Tim is also the author of the Listen to the Gods blog (which is not in German), so make sure you check that out.

ETERNAL LIES REMIX (GERMAN)

1.0 Kampagnenübersicht
1.1 New York
1.2 Savannah
1.3 Los Angeles

TRAIL OF CTHULHU CHEAT SHEET (GERMAN)

Trail of Cthulhu - System Cheat Sheet (GERMAN)

(click here for PDF)

Places to Go, Places to Be

Places to Go, People to Be has translated two more of my essays into French. This time it’s Don’t Prep Plots and Don’t Prep Plots: The Principles of RPG Villainy.

Interesting factoid about Don’t Prep Plots: It includes the summary of a plotted adventure. After presenting that brief summary, I included this note:

(This is derived from an actual, published adventure. Names and milieu have been changed to protect the innocent. Bonus points to anyone who can correctly identify the original source.)

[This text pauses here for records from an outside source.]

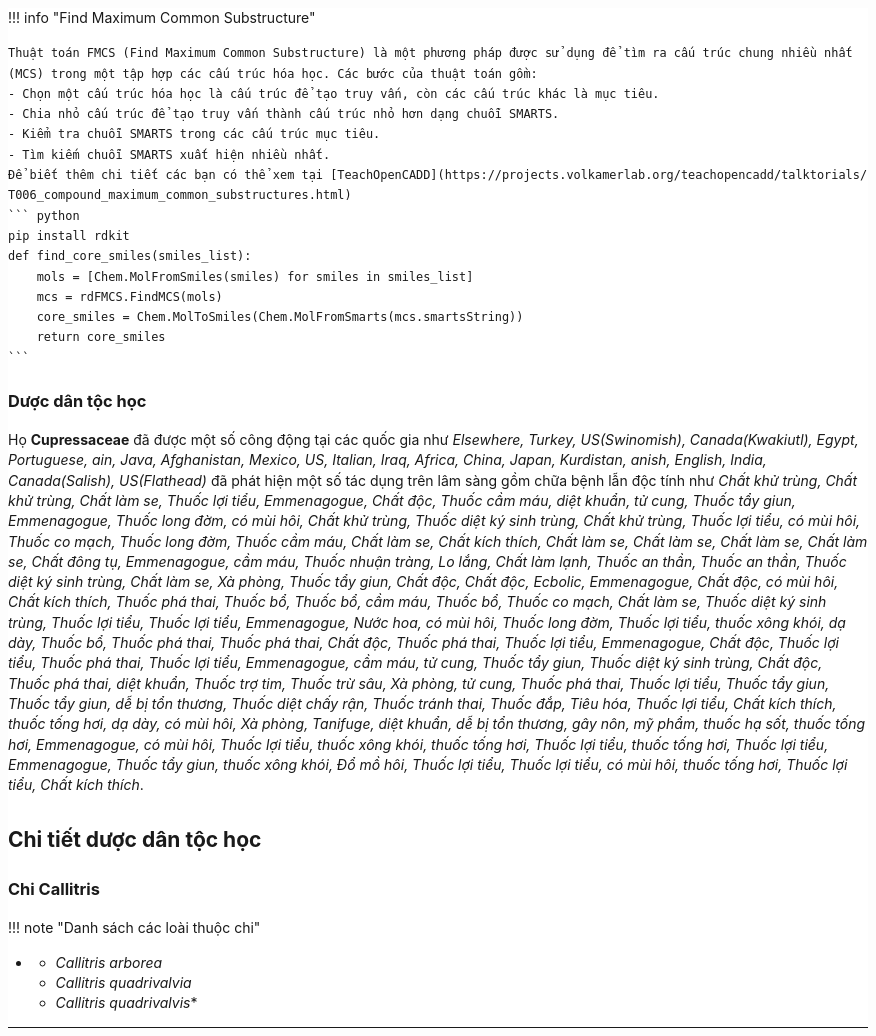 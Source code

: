 
!!! info  "Find Maximum Common Substructure"
    
    Thuật toán FMCS (Find Maximum Common Substructure) là một phương pháp được sử dụng để tìm ra cấu trúc chung nhiều nhất (MCS) trong một tập hợp các cấu trúc hóa học. Các bước của thuật toán gồm:
    - Chọn một cấu trúc hóa học là cấu trúc để tạo truy vấn, còn các cấu trúc khác là mục tiêu.
    - Chia nhỏ cấu trúc để tạo truy vấn thành cấu trúc nhỏ hơn dạng chuỗi SMARTS.
    - Kiểm tra chuỗi SMARTS trong các cấu trúc mục tiêu.
    - Tìm kiếm chuỗi SMARTS xuất hiện nhiều nhất.
    Để biết thêm chi tiết các bạn có thể xem tại [TeachOpenCADD](https://projects.volkamerlab.org/teachopencadd/talktorials/T006_compound_maximum_common_substructures.html)
    ``` python
    pip install rdkit
    def find_core_smiles(smiles_list):
        mols = [Chem.MolFromSmiles(smiles) for smiles in smiles_list]
        mcs = rdFMCS.FindMCS(mols)
        core_smiles = Chem.MolToSmiles(Chem.MolFromSmarts(mcs.smartsString))
        return core_smiles
    ```

### Dược dân tộc học

Họ **Cupressaceae** đã được một số công động tại các quốc gia như *Elsewhere, Turkey, US(Swinomish), Canada(Kwakiutl), Egypt, Portuguese, ain, Java, Afghanistan, Mexico, US, Italian, Iraq, Africa, China, Japan, Kurdistan, anish, English, India, Canada(Salish), US(Flathead)* đã phát hiện một số tác dụng trên lâm sàng gồm chữa bệnh lẫn độc tính như *Chất khử trùng, Chất khử trùng, Chất làm se, Thuốc lợi tiểu, Emmenagogue, Chất độc, Thuốc cầm máu, diệt khuẩn, tử cung, Thuốc tẩy giun, Emmenagogue, Thuốc long đờm, có mùi hôi, Chất khử trùng, Thuốc diệt ký sinh trùng, Chất khử trùng, Thuốc lợi tiểu, có mùi hôi, Thuốc co mạch, Thuốc long đờm, Thuốc cầm máu, Chất làm se, Chất kích thích, Chất làm se, Chất làm se, Chất làm se, Chất làm se, Chất đông tụ, Emmenagogue, cầm máu, Thuốc nhuận tràng, Lo lắng, Chất làm lạnh, Thuốc an thần, Thuốc an thần, Thuốc diệt ký sinh trùng, Chất làm se, Xà phòng, Thuốc tẩy giun, Chất độc, Chất độc, Ecbolic, Emmenagogue, Chất độc, có mùi hôi, Chất kích thích, Thuốc phá thai, Thuốc bổ, Thuốc bổ, cầm máu, Thuốc bổ, Thuốc co mạch, Chất làm se, Thuốc diệt ký sinh trùng, Thuốc lợi tiểu, Thuốc lợi tiểu, Emmenagogue, Nước hoa, có mùi hôi, Thuốc long đờm, Thuốc lợi tiểu, thuốc xông khói, dạ dày, Thuốc bổ, Thuốc phá thai, Thuốc phá thai, Chất độc, Thuốc phá thai, Thuốc lợi tiểu, Emmenagogue, Chất độc, Thuốc lợi tiểu, Thuốc phá thai, Thuốc lợi tiểu, Emmenagogue, cầm máu, tử cung, Thuốc tẩy giun, Thuốc diệt ký sinh trùng, Chất độc, Thuốc phá thai, diệt khuẩn, Thuốc trợ tim, Thuốc trừ sâu, Xà phòng, tử cung, Thuốc phá thai, Thuốc lợi tiểu, Thuốc tẩy giun, Thuốc tẩy giun, dễ bị tổn thương, Thuốc diệt chấy rận, Thuốc tránh thai, Thuốc đắp, Tiêu hóa, Thuốc lợi tiểu, Chất kích thích, thuốc tống hơi, dạ dày, có mùi hôi, Xà phòng, Tanifuge, diệt khuẩn, dễ bị tổn thương, gây nôn, mỹ phẩm, thuốc hạ sốt, thuốc tống hơi, Emmenagogue, có mùi hôi, Thuốc lợi tiểu, thuốc xông khói, thuốc tống hơi, Thuốc lợi tiểu, thuốc tống hơi, Thuốc lợi tiểu, Emmenagogue, Thuốc tẩy giun, thuốc xông khói, Đổ mồ hôi, Thuốc lợi tiểu, Thuốc lợi tiểu, có mùi hôi, thuốc tống hơi, Thuốc lợi tiểu, Chất kích thích*.

## Chi tiết dược dân tộc học


### Chi Callitris

!!! note "Danh sách các loài thuộc chi"
    
*	 - *Callitris arborea*
	 - *Callitris quadrivalvia*
	 - *Callitris quadrivalvis**

---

I actually expected that someone would quickly twig to the identity of the published adventure I was talking about and identify it. But no one ever has.

Don’t Prep Plots: The Principles of RPG Villainy, on the other hand, was the first Patreon-sponsored post here on the Alexandrian. As always, my appreciation goes out to all of the amazing Patrons of the Alexandrian, without whom this site would be a more barren place and PTGPTB would have fewer things to translate.

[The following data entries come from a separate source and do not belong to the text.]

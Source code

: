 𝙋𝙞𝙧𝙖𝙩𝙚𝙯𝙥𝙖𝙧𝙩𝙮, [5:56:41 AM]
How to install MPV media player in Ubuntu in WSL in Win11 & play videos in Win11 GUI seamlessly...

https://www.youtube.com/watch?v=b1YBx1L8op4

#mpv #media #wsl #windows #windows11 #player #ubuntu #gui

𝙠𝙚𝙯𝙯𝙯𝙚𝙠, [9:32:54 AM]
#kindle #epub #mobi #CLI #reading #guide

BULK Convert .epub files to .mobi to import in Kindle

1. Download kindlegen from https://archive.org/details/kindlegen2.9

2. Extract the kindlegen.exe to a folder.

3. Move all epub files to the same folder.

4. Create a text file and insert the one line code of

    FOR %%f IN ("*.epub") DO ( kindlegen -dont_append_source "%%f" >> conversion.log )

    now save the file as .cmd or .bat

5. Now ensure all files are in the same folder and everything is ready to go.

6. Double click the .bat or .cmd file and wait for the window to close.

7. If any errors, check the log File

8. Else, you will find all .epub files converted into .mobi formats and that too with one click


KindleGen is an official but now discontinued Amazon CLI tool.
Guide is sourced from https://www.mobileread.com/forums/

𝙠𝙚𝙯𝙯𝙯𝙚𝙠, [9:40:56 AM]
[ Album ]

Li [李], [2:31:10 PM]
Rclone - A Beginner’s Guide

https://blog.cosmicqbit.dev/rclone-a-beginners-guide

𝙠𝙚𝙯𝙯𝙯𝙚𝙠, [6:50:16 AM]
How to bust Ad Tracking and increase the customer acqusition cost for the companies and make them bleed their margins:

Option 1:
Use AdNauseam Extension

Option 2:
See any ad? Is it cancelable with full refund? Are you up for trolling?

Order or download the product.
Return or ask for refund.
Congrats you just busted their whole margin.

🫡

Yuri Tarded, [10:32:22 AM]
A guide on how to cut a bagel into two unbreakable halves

Previous translations from PTGPTB include Three Clue Rule and Node-Based Scenario Design.

Here’s a quick miscellanea of some Alexandrian-related material that you can find around the internet at the moment.

Martin Tegelj has posted the latest installment of the RPG campaign he’s developing based on my pitch for Doctor Who: The Temporal Masters. There are currently six adventures in the series. Although only some of them are directly related to the Temporal Masters, I recommend checking out all of them:

A Conversion Before Christmas
Something Old, Something New
Dawn of the Temporal Masters
The Riot
(Prelude: Donna)
Fugue State
Alliance of the Daleks

Bastion Rolero - Translating Three Clue Rule

Three Clue Rule in Hebrew

Hebrew is another language I am completely illiterate in, but Oded Deutch has also translated the Three Clue Rule into his native tongue as כלל שלושת הרמזים.

The Three Clue Rule has proven to be something of a “gateway drug” for better GMing, so I’m always excited to see it getting out in front of a larger audience. Thank you to Martin, Jose, and Oded for being awesome!

PTGPTB

You may remember that Places to Go, People to Be translated the Three Clue Rule into French last year. Now they’ve begun translating Node-Based Scenario Design as Création de scénario en noeuds.

Unlike the Three Clue Rule, I have nothing particularly clever to say about this translation. So here’s a semi-interesting factoid about Node-Based Scenario Design: After finishing the original set of essays, I somehow managed to lose the Photoshop file I’d used to create the various multi-colored node diagrams. (This is uncharacteristic for me: I actually have an entire directory dedicated to housing the original work files for the graphics here on the Alexandrian. The directory dates back to when the site launched in 2005 and exists for explicitly this purpose. I still have no idea how I managed to lose the PSD file.) As a result, whenever I’ve done a follow-up on the original series which requires a similar node diagram I have crudely patched it together by copying and pasting the original JPGs.

I keep telling myself that some day I should rebuild the original file. But I also keep telling myself that some day I’ll learn how to use Adobe Illustrator properly so that I stop abusing Photoshop by using it for anything even vaguely graphical.

Places to Go, People to Be has translated the Three Clue Rule into French as La Règle des Trois Indices!

I can’t read a word of it, but it does remind me that in French the word for “clue” is the same word as “indication” — i.e., it is something which indicates something else. (I think I first encountered this when reading essays about the Arsène Lupin stories.) That seems like a particularly useful bit of alternative etymology in the particular context of the Three Clue Rule (or Three Indication Rule), since the rule can actually be applied widely beyond the format of a mystery.

(For those curious, the English word “clue” derives from “clew”, which originally referred to a ball of thread: Just as Ariadne’s thread led Theseus to the entrance of the labyrinth, so clues will lead you to the solution of the mystery. The example of the labyrinth, I suppose, just indicates another way in which the provenance of the Three Clue Rule can be extended.)